Exercise instructions → Excluding all pictures, please output the listing exactly.

Entries shown →

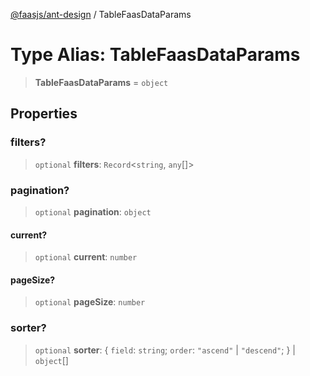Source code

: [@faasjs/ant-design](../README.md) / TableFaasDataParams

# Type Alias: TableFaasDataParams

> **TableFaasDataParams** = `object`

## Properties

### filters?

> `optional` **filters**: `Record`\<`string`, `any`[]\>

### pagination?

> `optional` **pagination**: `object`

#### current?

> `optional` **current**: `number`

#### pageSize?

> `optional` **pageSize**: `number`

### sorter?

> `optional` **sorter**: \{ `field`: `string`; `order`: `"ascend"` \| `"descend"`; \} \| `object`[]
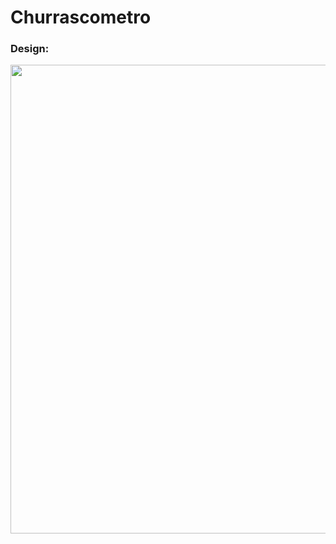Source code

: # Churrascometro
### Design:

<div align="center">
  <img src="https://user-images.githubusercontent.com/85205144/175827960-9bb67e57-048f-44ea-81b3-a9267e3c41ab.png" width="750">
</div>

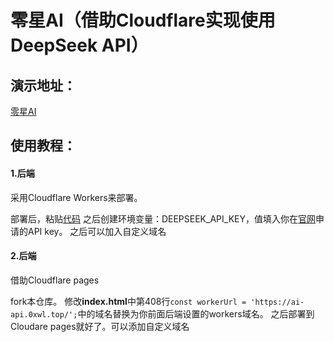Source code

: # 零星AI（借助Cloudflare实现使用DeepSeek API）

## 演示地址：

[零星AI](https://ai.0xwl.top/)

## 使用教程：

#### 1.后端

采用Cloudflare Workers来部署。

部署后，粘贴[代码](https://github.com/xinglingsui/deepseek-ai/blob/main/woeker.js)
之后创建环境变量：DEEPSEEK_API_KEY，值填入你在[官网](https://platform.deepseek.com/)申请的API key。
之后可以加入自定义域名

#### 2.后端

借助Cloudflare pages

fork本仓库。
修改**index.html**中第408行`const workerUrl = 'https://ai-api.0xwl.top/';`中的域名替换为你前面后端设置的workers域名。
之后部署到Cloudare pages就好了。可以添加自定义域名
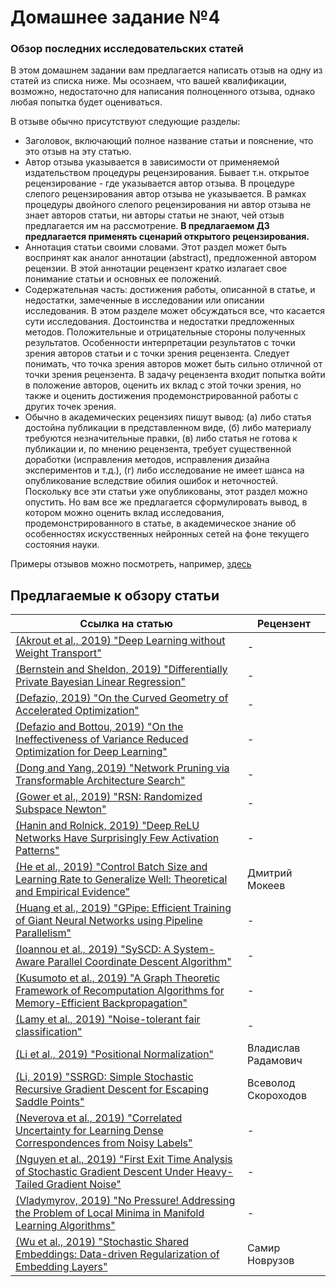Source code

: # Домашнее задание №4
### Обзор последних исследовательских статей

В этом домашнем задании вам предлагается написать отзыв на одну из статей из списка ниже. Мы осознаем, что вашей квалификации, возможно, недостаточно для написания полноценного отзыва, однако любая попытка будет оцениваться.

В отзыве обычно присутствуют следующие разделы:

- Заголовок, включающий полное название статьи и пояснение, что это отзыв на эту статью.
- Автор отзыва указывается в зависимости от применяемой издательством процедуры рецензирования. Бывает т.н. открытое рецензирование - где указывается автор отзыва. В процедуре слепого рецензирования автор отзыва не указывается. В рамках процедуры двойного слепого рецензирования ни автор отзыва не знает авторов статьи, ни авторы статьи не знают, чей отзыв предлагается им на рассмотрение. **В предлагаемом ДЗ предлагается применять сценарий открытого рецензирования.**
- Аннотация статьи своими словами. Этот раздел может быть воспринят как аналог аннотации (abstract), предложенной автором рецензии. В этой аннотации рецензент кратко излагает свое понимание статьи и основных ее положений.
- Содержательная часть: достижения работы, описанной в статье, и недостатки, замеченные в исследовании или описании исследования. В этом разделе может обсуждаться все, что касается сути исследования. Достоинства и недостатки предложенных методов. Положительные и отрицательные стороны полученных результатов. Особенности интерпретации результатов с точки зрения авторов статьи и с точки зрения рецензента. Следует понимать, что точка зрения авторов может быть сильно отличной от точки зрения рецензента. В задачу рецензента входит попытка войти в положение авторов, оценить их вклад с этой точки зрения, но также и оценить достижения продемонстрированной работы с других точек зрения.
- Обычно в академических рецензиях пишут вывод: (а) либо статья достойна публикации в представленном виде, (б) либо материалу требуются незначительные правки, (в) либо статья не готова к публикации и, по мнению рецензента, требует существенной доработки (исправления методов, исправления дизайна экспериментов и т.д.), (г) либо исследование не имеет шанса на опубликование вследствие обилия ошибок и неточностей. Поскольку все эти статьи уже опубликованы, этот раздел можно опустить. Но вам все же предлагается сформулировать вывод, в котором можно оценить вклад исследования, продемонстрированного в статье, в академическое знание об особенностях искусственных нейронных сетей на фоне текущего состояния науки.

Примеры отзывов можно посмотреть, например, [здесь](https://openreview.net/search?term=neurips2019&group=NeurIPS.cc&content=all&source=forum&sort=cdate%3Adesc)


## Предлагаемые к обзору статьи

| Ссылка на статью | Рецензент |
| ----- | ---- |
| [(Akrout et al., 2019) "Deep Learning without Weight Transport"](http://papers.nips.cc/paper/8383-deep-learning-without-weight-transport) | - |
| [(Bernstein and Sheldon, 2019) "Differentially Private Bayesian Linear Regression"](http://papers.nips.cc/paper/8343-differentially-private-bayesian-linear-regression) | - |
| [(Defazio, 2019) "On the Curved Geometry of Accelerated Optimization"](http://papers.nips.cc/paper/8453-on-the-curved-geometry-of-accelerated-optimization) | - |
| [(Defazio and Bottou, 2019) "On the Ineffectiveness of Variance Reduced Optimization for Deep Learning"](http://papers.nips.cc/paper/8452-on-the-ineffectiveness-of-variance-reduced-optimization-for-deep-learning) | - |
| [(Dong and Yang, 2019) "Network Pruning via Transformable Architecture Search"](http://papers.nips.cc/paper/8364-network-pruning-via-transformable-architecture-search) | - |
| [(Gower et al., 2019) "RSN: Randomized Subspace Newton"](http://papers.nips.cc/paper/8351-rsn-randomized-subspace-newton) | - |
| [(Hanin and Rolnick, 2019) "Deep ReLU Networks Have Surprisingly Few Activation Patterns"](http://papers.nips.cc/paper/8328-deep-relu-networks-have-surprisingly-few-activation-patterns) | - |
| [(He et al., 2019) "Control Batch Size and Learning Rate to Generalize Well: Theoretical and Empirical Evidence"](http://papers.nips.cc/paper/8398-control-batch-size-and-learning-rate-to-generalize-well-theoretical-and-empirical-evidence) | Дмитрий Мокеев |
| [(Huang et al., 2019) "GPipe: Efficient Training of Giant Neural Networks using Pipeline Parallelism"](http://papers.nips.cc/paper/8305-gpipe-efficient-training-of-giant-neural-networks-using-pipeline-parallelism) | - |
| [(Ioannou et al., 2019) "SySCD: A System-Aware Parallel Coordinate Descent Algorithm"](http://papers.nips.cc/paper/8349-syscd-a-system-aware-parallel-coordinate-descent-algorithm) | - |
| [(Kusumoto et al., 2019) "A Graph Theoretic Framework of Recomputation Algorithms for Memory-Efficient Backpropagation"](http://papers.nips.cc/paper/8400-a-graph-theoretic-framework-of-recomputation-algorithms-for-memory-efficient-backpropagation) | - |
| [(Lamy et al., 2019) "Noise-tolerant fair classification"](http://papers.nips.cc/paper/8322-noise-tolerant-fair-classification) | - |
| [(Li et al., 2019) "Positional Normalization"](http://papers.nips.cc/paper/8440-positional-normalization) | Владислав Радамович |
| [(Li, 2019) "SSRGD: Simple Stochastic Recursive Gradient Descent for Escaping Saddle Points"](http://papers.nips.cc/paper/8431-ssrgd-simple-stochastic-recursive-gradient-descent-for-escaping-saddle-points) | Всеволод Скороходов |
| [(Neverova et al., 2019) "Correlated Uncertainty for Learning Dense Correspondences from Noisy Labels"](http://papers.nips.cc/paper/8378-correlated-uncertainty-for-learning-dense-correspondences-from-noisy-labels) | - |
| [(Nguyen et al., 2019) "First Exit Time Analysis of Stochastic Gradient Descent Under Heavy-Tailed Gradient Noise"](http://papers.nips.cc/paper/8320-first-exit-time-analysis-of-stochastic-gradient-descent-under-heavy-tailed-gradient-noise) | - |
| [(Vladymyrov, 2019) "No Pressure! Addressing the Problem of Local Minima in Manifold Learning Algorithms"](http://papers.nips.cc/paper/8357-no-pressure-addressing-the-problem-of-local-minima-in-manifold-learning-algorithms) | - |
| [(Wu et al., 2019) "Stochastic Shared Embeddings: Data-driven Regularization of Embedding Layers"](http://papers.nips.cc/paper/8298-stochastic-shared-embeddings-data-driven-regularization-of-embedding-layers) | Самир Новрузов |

Output for this task →
Source code

: [@faasjs/ant-design](../README.md) / TableFaasDataParams

# Type Alias: TableFaasDataParams

> **TableFaasDataParams** = `object`

## Properties

### filters?

> `optional` **filters**: `Record`\<`string`, `any`[]\>

### pagination?

> `optional` **pagination**: `object`

#### current?

> `optional` **current**: `number`

#### pageSize?

> `optional` **pageSize**: `number`

### sorter?

> `optional` **sorter**: \{ `field`: `string`; `order`: `"ascend"` \| `"descend"`; \} \| `object`[]
Source code

: # Churrascometro
### Design:

<div align="center">
  <img src="https://user-images.githubusercontent.com/85205144/175827960-9bb67e57-048f-44ea-81b3-a9267e3c41ab.png" width="750">
</div>

Source code

: # 零星AI（借助Cloudflare实现使用DeepSeek API）

## 演示地址：

[零星AI](https://ai.0xwl.top/)

## 使用教程：

#### 1.后端

采用Cloudflare Workers来部署。

部署后，粘贴[代码](https://github.com/xinglingsui/deepseek-ai/blob/main/woeker.js)
之后创建环境变量：DEEPSEEK_API_KEY，值填入你在[官网](https://platform.deepseek.com/)申请的API key。
之后可以加入自定义域名

#### 2.后端

借助Cloudflare pages

fork本仓库。
修改**index.html**中第408行`const workerUrl = 'https://ai-api.0xwl.top/';`中的域名替换为你前面后端设置的workers域名。
之后部署到Cloudare pages就好了。可以添加自定义域名
Source code

: # Домашнее задание №4
### Обзор последних исследовательских статей

В этом домашнем задании вам предлагается написать отзыв на одну из статей из списка ниже. Мы осознаем, что вашей квалификации, возможно, недостаточно для написания полноценного отзыва, однако любая попытка будет оцениваться.

В отзыве обычно присутствуют следующие разделы:

- Заголовок, включающий полное название статьи и пояснение, что это отзыв на эту статью.
- Автор отзыва указывается в зависимости от применяемой издательством процедуры рецензирования. Бывает т.н. открытое рецензирование - где указывается автор отзыва. В процедуре слепого рецензирования автор отзыва не указывается. В рамках процедуры двойного слепого рецензирования ни автор отзыва не знает авторов статьи, ни авторы статьи не знают, чей отзыв предлагается им на рассмотрение. **В предлагаемом ДЗ предлагается применять сценарий открытого рецензирования.**
- Аннотация статьи своими словами. Этот раздел может быть воспринят как аналог аннотации (abstract), предложенной автором рецензии. В этой аннотации рецензент кратко излагает свое понимание статьи и основных ее положений.
- Содержательная часть: достижения работы, описанной в статье, и недостатки, замеченные в исследовании или описании исследования. В этом разделе может обсуждаться все, что касается сути исследования. Достоинства и недостатки предложенных методов. Положительные и отрицательные стороны полученных результатов. Особенности интерпретации результатов с точки зрения авторов статьи и с точки зрения рецензента. Следует понимать, что точка зрения авторов может быть сильно отличной от точки зрения рецензента. В задачу рецензента входит попытка войти в положение авторов, оценить их вклад с этой точки зрения, но также и оценить достижения продемонстрированной работы с других точек зрения.
- Обычно в академических рецензиях пишут вывод: (а) либо статья достойна публикации в представленном виде, (б) либо материалу требуются незначительные правки, (в) либо статья не готова к публикации и, по мнению рецензента, требует существенной доработки (исправления методов, исправления дизайна экспериментов и т.д.), (г) либо исследование не имеет шанса на опубликование вследствие обилия ошибок и неточностей. Поскольку все эти статьи уже опубликованы, этот раздел можно опустить. Но вам все же предлагается сформулировать вывод, в котором можно оценить вклад исследования, продемонстрированного в статье, в академическое знание об особенностях искусственных нейронных сетей на фоне текущего состояния науки.

Примеры отзывов можно посмотреть, например, [здесь](https://openreview.net/search?term=neurips2019&group=NeurIPS.cc&content=all&source=forum&sort=cdate%3Adesc)


## Предлагаемые к обзору статьи

| Ссылка на статью | Рецензент |
| ----- | ---- |
| [(Akrout et al., 2019) "Deep Learning without Weight Transport"](http://papers.nips.cc/paper/8383-deep-learning-without-weight-transport) | - |
| [(Bernstein and Sheldon, 2019) "Differentially Private Bayesian Linear Regression"](http://papers.nips.cc/paper/8343-differentially-private-bayesian-linear-regression) | - |
| [(Defazio, 2019) "On the Curved Geometry of Accelerated Optimization"](http://papers.nips.cc/paper/8453-on-the-curved-geometry-of-accelerated-optimization) | - |
| [(Defazio and Bottou, 2019) "On the Ineffectiveness of Variance Reduced Optimization for Deep Learning"](http://papers.nips.cc/paper/8452-on-the-ineffectiveness-of-variance-reduced-optimization-for-deep-learning) | - |
| [(Dong and Yang, 2019) "Network Pruning via Transformable Architecture Search"](http://papers.nips.cc/paper/8364-network-pruning-via-transformable-architecture-search) | - |
| [(Gower et al., 2019) "RSN: Randomized Subspace Newton"](http://papers.nips.cc/paper/8351-rsn-randomized-subspace-newton) | - |
| [(Hanin and Rolnick, 2019) "Deep ReLU Networks Have Surprisingly Few Activation Patterns"](http://papers.nips.cc/paper/8328-deep-relu-networks-have-surprisingly-few-activation-patterns) | - |
| [(He et al., 2019) "Control Batch Size and Learning Rate to Generalize Well: Theoretical and Empirical Evidence"](http://papers.nips.cc/paper/8398-control-batch-size-and-learning-rate-to-generalize-well-theoretical-and-empirical-evidence) | Дмитрий Мокеев |
| [(Huang et al., 2019) "GPipe: Efficient Training of Giant Neural Networks using Pipeline Parallelism"](http://papers.nips.cc/paper/8305-gpipe-efficient-training-of-giant-neural-networks-using-pipeline-parallelism) | - |
| [(Ioannou et al., 2019) "SySCD: A System-Aware Parallel Coordinate Descent Algorithm"](http://papers.nips.cc/paper/8349-syscd-a-system-aware-parallel-coordinate-descent-algorithm) | - |
| [(Kusumoto et al., 2019) "A Graph Theoretic Framework of Recomputation Algorithms for Memory-Efficient Backpropagation"](http://papers.nips.cc/paper/8400-a-graph-theoretic-framework-of-recomputation-algorithms-for-memory-efficient-backpropagation) | - |
| [(Lamy et al., 2019) "Noise-tolerant fair classification"](http://papers.nips.cc/paper/8322-noise-tolerant-fair-classification) | - |
| [(Li et al., 2019) "Positional Normalization"](http://papers.nips.cc/paper/8440-positional-normalization) | Владислав Радамович |
| [(Li, 2019) "SSRGD: Simple Stochastic Recursive Gradient Descent for Escaping Saddle Points"](http://papers.nips.cc/paper/8431-ssrgd-simple-stochastic-recursive-gradient-descent-for-escaping-saddle-points) | Всеволод Скороходов |
| [(Neverova et al., 2019) "Correlated Uncertainty for Learning Dense Correspondences from Noisy Labels"](http://papers.nips.cc/paper/8378-correlated-uncertainty-for-learning-dense-correspondences-from-noisy-labels) | - |
| [(Nguyen et al., 2019) "First Exit Time Analysis of Stochastic Gradient Descent Under Heavy-Tailed Gradient Noise"](http://papers.nips.cc/paper/8320-first-exit-time-analysis-of-stochastic-gradient-descent-under-heavy-tailed-gradient-noise) | - |
| [(Vladymyrov, 2019) "No Pressure! Addressing the Problem of Local Minima in Manifold Learning Algorithms"](http://papers.nips.cc/paper/8357-no-pressure-addressing-the-problem-of-local-minima-in-manifold-learning-algorithms) | - |
| [(Wu et al., 2019) "Stochastic Shared Embeddings: Data-driven Regularization of Embedding Layers"](http://papers.nips.cc/paper/8298-stochastic-shared-embeddings-data-driven-regularization-of-embedding-layers) | Самир Новрузов |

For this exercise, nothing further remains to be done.